The suffering continues throughout one’s life unless dealt with in these steps.

Many adults who were sexually abused as children experience depression, anxiety and in some instances an overwhelming sense of panic. They may also be prone to nightmares and flashbacks. Many suffer from stomach disturbances, chronic bladder and yeast infections.

Memories and emotions associated with sexual trauma are stored within the body. We may feel tense and irritable as the feelings and memories begin to surface. Many cope by pushing the feelings back down inside of themselves. And the cycle continues

Some people experience full and vivid recall of what happened, and as I shared earlier, this was the case with me.  But then there are others who cannot access fragments of memory. Feelings and memories usually become more accessible as we move further along in our healing process.   

Memories may first appear as fleeting images or flashbacks. Many doubt the validity of these memories as they begin to surface. Survivors may even question their own sanity in some instances.

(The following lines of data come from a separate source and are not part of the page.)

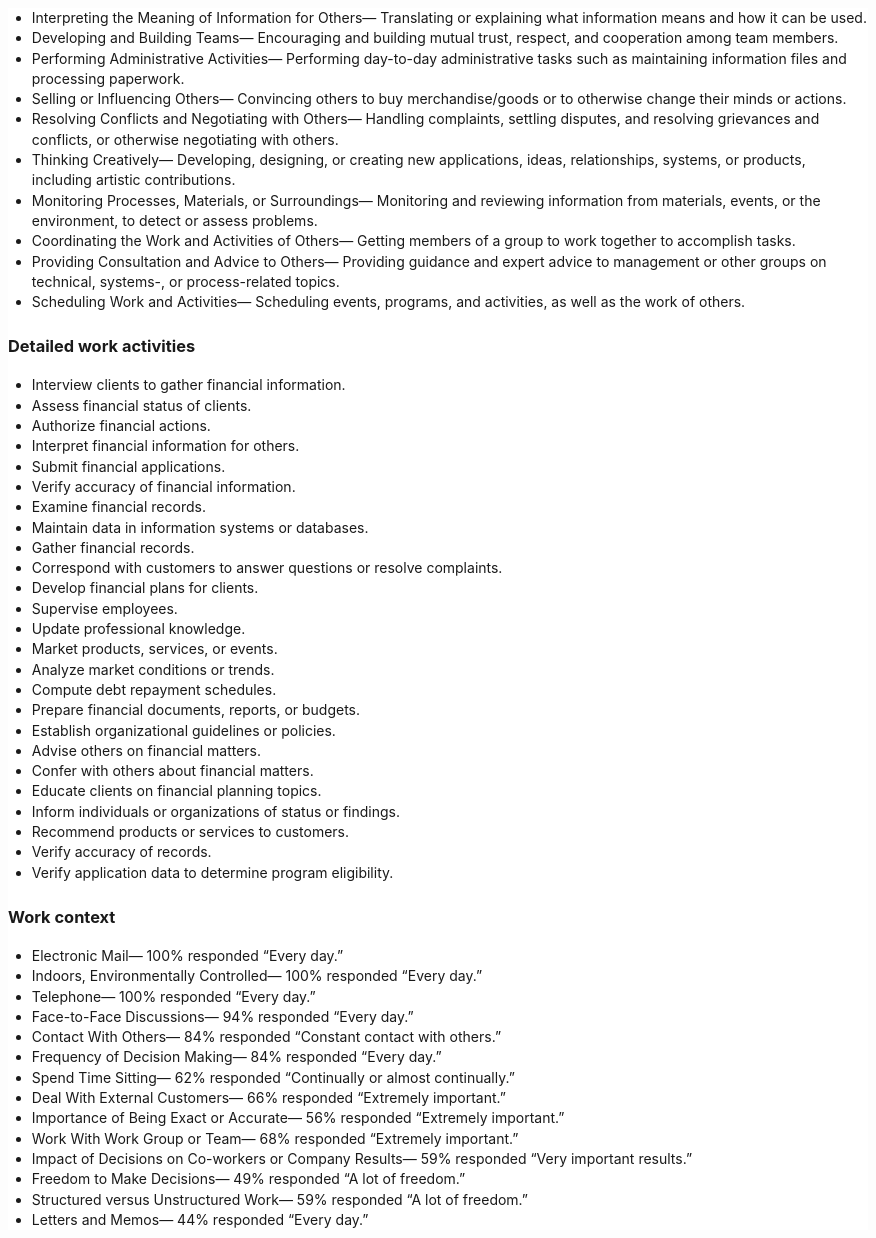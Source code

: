 - Interpreting the Meaning of Information for Others— Translating or explaining what information means and how it can be used.
- Developing and Building Teams— Encouraging and building mutual trust, respect, and cooperation among team members.
- Performing Administrative Activities— Performing day-to-day administrative tasks such as maintaining information files and processing paperwork.
- Selling or Influencing Others— Convincing others to buy merchandise/goods or to otherwise change their minds or actions.
- Resolving Conflicts and Negotiating with Others— Handling complaints, settling disputes, and resolving grievances and conflicts, or otherwise negotiating with others.
- Thinking Creatively— Developing, designing, or creating new applications, ideas, relationships, systems, or products, including artistic contributions.
- Monitoring Processes, Materials, or Surroundings— Monitoring and reviewing information from materials, events, or the environment, to detect or assess problems.
- Coordinating the Work and Activities of Others— Getting members of a group to work together to accomplish tasks.
- Providing Consultation and Advice to Others— Providing guidance and expert advice to management or other groups on technical, systems-, or process-related topics.
- Scheduling Work and Activities— Scheduling events, programs, and activities, as well as the work of others.

### Detailed work activities
- Interview clients to gather financial information.
- Assess financial status of clients.
- Authorize financial actions.
- Interpret financial information for others.
- Submit financial applications.
- Verify accuracy of financial information.
- Examine financial records.
- Maintain data in information systems or databases.
- Gather financial records.
- Correspond with customers to answer questions or resolve complaints.
- Develop financial plans for clients.
- Supervise employees.
- Update professional knowledge.
- Market products, services, or events.
- Analyze market conditions or trends.
- Compute debt repayment schedules.
- Prepare financial documents, reports, or budgets.
- Establish organizational guidelines or policies.
- Advise others on financial matters.
- Confer with others about financial matters.
- Educate clients on financial planning topics.
- Inform individuals or organizations of status or findings.
- Recommend products or services to customers.
- Verify accuracy of records.
- Verify application data to determine program eligibility.

### Work context
- Electronic Mail— 100% responded “Every day.”
- Indoors, Environmentally Controlled— 100% responded “Every day.”
- Telephone— 100% responded “Every day.”
- Face-to-Face Discussions— 94% responded “Every day.”
- Contact With Others— 84% responded “Constant contact with others.”
- Frequency of Decision Making— 84% responded “Every day.”
- Spend Time Sitting— 62% responded “Continually or almost continually.”
- Deal With External Customers— 66% responded “Extremely important.”
- Importance of Being Exact or Accurate— 56% responded “Extremely important.”
- Work With Work Group or Team— 68% responded “Extremely important.”
- Impact of Decisions on Co-workers or Company Results— 59% responded “Very important results.”
- Freedom to Make Decisions— 49% responded “A lot of freedom.”
- Structured versus Unstructured Work— 59% responded “A lot of freedom.”
- Letters and Memos— 44% responded “Every day.”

Survivors of childhood sexual trauma often disconnect from their feelings. The pain and confusion they internalize interferes with their own natural protective mechanisms. As a result they are more likely to misread or completely miss cues from others that would alert them to potential dangers. Their deep emotional wounds can also create a vulnerability that makes them even more susceptible to further acts of physical or sexual violence. 

Open communication can help to minimize the hurt, frustration and feelings of rejection. Healing takes place as we allow ourselves to be open and vulnerable to those whom we chose to be close to. We do that by learning to share our feelings, communicate our needs and to help others understand what we’re going through. This helps us to gradually increase our tolerance for intimacy.

The secret to overcoming is relationship with a very real Jesus.

Sometimes it’s hard to put words to the deepest longings of our soul—think of this picture…

I see intimacy, ecstasy…the absolute, total joy of a baby who delights in his mama!!   For a child there is no sin, no brokenness, settling for second best or holding back.  He can experience his mamas love, sharing in the adventure of being alive and dependent, safe, free.   This is what God wants for us today.   He wants us to be so dependant on him we can just trust him to know how to take care of us, and heal us from the deepest parts of our hearts.

Why not carve out some time and ask God to help you remember? What was your childhood like? What do you remember even now? What did you love, dream of, play, feel, believe before you were violated?   If, like me, you have no memory of ever doing anything but trying to survive.  Then invite Jesus into your memory and into your perception of your youth. And ask him—where were you, God?  Some of you may know the answer immediately.  For those of you that don’t know, keep asking.  He will tell you. 

Your life is a story.  It’s one worth telling.  And further healing is always worth asking for. If you don’t have someone safe to entrust your story to, ask God to bring them. And by the way, a perfectly safe person to tell your story to is Jesus.